Dataset entries:
■ ■ ■ ■

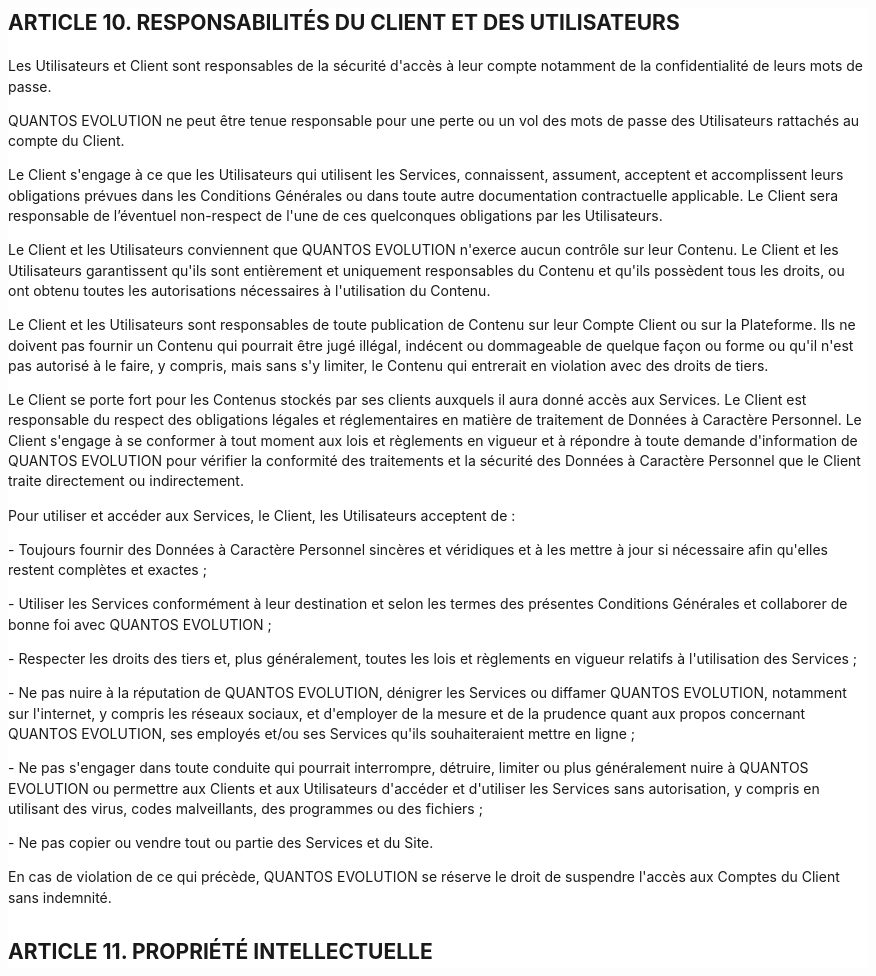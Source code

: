 ARTICLE 10. RESPONSABILITÉS DU CLIENT ET DES UTILISATEURS
---------------------------------------------------------

Les Utilisateurs et Client sont responsables de la sécurité d'accès à leur compte notamment de la confidentialité de leurs mots de passe.

QUANTOS EVOLUTION ne peut être tenue responsable pour une perte ou un vol des mots de passe des Utilisateurs rattachés au compte du Client.

Le Client s'engage à ce que les Utilisateurs qui utilisent les Services, connaissent, assument, acceptent et accomplissent leurs obligations prévues dans les Conditions Générales ou dans toute autre documentation contractuelle applicable. Le Client sera responsable de l’éventuel non-respect de l'une de ces quelconques obligations par les Utilisateurs.

Le Client et les Utilisateurs conviennent que QUANTOS EVOLUTION n'exerce aucun contrôle sur leur Contenu. Le Client et les Utilisateurs garantissent qu'ils sont entièrement et uniquement responsables du Contenu et qu'ils possèdent tous les droits, ou ont obtenu toutes les autorisations nécessaires à l'utilisation du Contenu.

Le Client et les Utilisateurs sont responsables de toute publication de Contenu sur leur Compte Client ou sur la Plateforme. Ils ne doivent pas fournir un Contenu qui pourrait être jugé illégal, indécent ou dommageable de quelque façon ou forme ou qu'il n'est pas autorisé à le faire, y compris, mais sans s'y limiter, le Contenu qui entrerait en violation avec des droits de tiers.

Le Client se porte fort pour les Contenus stockés par ses clients auxquels il aura donné accès aux Services. Le Client est responsable du respect des obligations légales et réglementaires en matière de traitement de Données à Caractère Personnel. Le Client s'engage à se conformer à tout moment aux lois et règlements en vigueur et à répondre à toute demande d'information de QUANTOS EVOLUTION pour vérifier la conformité des traitements et la sécurité des Données à Caractère Personnel que le Client traite directement ou indirectement.

Pour utiliser et accéder aux Services, le Client, les Utilisateurs acceptent de :

\- Toujours fournir des Données à Caractère Personnel sincères et véridiques et à les mettre à jour si nécessaire afin qu'elles restent complètes et exactes ;

\- Utiliser les Services conformément à leur destination et selon les termes des présentes Conditions Générales et collaborer de bonne foi avec QUANTOS EVOLUTION ;

\- Respecter les droits des tiers et, plus généralement, toutes les lois et règlements en vigueur relatifs à l'utilisation des Services ;

\- Ne pas nuire à la réputation de QUANTOS EVOLUTION, dénigrer les Services ou diffamer QUANTOS EVOLUTION, notamment sur l'internet, y compris les réseaux sociaux, et d'employer de la mesure et de la prudence quant aux propos concernant QUANTOS EVOLUTION, ses employés et/ou ses Services qu'ils souhaiteraient mettre en ligne ;

\- Ne pas s'engager dans toute conduite qui pourrait interrompre, détruire, limiter ou plus généralement nuire à QUANTOS EVOLUTION ou permettre aux Clients et aux Utilisateurs d'accéder et d'utiliser les Services sans autorisation, y compris en utilisant des virus, codes malveillants, des programmes ou des fichiers ;

\- Ne pas copier ou vendre tout ou partie des Services et du Site.

En cas de violation de ce qui précède, QUANTOS EVOLUTION se réserve le droit de suspendre l'accès aux Comptes du Client sans indemnité.

ARTICLE 11. PROPRIÉTÉ INTELLECTUELLE
------------------------------------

■ ■ ■ ■

Please repeat every record exactly, leaving the pictures out.

Output of the task:
Source code

: ARTICLE 10. RESPONSABILITÉS DU CLIENT ET DES UTILISATEURS
---------------------------------------------------------

Les Utilisateurs et Client sont responsables de la sécurité d'accès à leur compte notamment de la confidentialité de leurs mots de passe.

QUANTOS EVOLUTION ne peut être tenue responsable pour une perte ou un vol des mots de passe des Utilisateurs rattachés au compte du Client.

Le Client s'engage à ce que les Utilisateurs qui utilisent les Services, connaissent, assument, acceptent et accomplissent leurs obligations prévues dans les Conditions Générales ou dans toute autre documentation contractuelle applicable. Le Client sera responsable de l’éventuel non-respect de l'une de ces quelconques obligations par les Utilisateurs.

Le Client et les Utilisateurs conviennent que QUANTOS EVOLUTION n'exerce aucun contrôle sur leur Contenu. Le Client et les Utilisateurs garantissent qu'ils sont entièrement et uniquement responsables du Contenu et qu'ils possèdent tous les droits, ou ont obtenu toutes les autorisations nécessaires à l'utilisation du Contenu.

Le Client et les Utilisateurs sont responsables de toute publication de Contenu sur leur Compte Client ou sur la Plateforme. Ils ne doivent pas fournir un Contenu qui pourrait être jugé illégal, indécent ou dommageable de quelque façon ou forme ou qu'il n'est pas autorisé à le faire, y compris, mais sans s'y limiter, le Contenu qui entrerait en violation avec des droits de tiers.

Le Client se porte fort pour les Contenus stockés par ses clients auxquels il aura donné accès aux Services. Le Client est responsable du respect des obligations légales et réglementaires en matière de traitement de Données à Caractère Personnel. Le Client s'engage à se conformer à tout moment aux lois et règlements en vigueur et à répondre à toute demande d'information de QUANTOS EVOLUTION pour vérifier la conformité des traitements et la sécurité des Données à Caractère Personnel que le Client traite directement ou indirectement.

Pour utiliser et accéder aux Services, le Client, les Utilisateurs acceptent de :

\- Toujours fournir des Données à Caractère Personnel sincères et véridiques et à les mettre à jour si nécessaire afin qu'elles restent complètes et exactes ;

\- Utiliser les Services conformément à leur destination et selon les termes des présentes Conditions Générales et collaborer de bonne foi avec QUANTOS EVOLUTION ;

\- Respecter les droits des tiers et, plus généralement, toutes les lois et règlements en vigueur relatifs à l'utilisation des Services ;

\- Ne pas nuire à la réputation de QUANTOS EVOLUTION, dénigrer les Services ou diffamer QUANTOS EVOLUTION, notamment sur l'internet, y compris les réseaux sociaux, et d'employer de la mesure et de la prudence quant aux propos concernant QUANTOS EVOLUTION, ses employés et/ou ses Services qu'ils souhaiteraient mettre en ligne ;

\- Ne pas s'engager dans toute conduite qui pourrait interrompre, détruire, limiter ou plus généralement nuire à QUANTOS EVOLUTION ou permettre aux Clients et aux Utilisateurs d'accéder et d'utiliser les Services sans autorisation, y compris en utilisant des virus, codes malveillants, des programmes ou des fichiers ;

\- Ne pas copier ou vendre tout ou partie des Services et du Site.

En cas de violation de ce qui précède, QUANTOS EVOLUTION se réserve le droit de suspendre l'accès aux Comptes du Client sans indemnité.

ARTICLE 11. PROPRIÉTÉ INTELLECTUELLE
------------------------------------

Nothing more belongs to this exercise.